# [PROBLEM DETAILS]
All lines holding the word "useful" are to be copied from the records beneath.

# [SUPPLIED DATA]

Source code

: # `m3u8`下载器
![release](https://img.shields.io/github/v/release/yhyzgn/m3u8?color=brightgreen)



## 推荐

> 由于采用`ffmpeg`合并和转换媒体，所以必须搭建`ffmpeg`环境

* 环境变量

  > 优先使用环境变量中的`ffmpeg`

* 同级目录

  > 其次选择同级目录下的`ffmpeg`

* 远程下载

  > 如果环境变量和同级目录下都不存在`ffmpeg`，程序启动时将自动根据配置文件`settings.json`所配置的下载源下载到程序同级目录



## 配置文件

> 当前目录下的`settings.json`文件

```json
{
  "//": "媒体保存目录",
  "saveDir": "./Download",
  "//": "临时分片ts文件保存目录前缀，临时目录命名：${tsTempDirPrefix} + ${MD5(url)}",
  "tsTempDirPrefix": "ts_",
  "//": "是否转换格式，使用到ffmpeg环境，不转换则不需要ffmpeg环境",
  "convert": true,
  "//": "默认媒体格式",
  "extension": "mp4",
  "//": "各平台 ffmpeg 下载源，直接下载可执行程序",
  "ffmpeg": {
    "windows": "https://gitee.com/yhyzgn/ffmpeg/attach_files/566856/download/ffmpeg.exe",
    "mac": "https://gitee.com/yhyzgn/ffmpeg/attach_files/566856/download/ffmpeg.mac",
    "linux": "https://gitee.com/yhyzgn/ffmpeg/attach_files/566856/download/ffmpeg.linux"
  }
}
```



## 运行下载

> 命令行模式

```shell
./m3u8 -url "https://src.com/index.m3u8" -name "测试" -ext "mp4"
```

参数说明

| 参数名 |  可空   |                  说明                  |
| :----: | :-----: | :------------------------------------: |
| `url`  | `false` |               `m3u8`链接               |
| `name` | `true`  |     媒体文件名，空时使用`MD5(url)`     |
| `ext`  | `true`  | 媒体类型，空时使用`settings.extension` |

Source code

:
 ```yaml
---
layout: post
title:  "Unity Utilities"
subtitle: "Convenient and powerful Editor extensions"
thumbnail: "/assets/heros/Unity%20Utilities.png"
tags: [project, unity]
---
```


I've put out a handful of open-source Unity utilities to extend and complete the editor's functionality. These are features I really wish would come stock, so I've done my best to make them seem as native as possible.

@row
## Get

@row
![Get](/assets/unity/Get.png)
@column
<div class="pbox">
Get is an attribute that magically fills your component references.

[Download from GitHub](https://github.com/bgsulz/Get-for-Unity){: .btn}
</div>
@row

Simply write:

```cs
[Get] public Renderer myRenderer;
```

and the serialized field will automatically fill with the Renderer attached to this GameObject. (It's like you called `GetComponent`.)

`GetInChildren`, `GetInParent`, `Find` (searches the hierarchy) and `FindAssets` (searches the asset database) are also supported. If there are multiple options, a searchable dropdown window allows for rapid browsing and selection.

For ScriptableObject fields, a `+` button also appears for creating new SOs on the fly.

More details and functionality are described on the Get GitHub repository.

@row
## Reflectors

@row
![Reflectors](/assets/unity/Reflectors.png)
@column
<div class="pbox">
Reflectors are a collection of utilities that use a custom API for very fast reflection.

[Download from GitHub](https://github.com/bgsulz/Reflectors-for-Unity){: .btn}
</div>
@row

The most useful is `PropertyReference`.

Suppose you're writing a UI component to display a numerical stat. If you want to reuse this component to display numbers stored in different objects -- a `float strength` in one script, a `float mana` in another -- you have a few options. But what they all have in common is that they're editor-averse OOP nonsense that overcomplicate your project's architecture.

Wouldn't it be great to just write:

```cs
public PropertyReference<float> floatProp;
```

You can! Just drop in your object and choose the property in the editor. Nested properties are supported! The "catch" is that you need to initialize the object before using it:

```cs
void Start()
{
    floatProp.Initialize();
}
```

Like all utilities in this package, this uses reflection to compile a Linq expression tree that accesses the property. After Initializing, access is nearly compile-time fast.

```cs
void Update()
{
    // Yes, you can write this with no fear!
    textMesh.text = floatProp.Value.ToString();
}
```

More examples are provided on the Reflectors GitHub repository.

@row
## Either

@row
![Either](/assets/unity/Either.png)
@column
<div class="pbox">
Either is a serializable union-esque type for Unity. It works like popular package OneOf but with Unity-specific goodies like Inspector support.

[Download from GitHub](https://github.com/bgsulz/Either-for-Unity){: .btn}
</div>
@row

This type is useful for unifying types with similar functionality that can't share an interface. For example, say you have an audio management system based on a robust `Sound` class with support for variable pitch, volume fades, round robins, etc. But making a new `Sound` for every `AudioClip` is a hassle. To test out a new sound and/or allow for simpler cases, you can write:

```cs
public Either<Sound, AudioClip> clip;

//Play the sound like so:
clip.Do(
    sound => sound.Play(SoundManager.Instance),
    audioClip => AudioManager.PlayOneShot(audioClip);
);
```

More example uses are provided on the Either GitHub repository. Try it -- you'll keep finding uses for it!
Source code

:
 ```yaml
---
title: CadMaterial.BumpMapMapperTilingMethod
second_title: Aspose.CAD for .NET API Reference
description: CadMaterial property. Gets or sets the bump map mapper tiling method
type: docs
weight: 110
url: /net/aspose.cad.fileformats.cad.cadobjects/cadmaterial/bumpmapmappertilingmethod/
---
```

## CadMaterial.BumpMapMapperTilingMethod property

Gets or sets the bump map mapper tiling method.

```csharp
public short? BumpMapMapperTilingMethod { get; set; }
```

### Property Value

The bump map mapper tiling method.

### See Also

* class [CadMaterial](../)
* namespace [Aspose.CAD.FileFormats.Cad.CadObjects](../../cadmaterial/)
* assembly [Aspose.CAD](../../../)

# [REPLY TO THE TASK]
The most useful is `PropertyReference`.
This type is useful for unifying types with similar functionality that can't share an interface. For example, say you have an audio management system based on a robust `Sound` class with support for variable pitch, volume fades, round robins, etc. But making a new `Sound` for every `AudioClip` is a hassle. To test out a new sound and/or allow for simpler cases, you can write:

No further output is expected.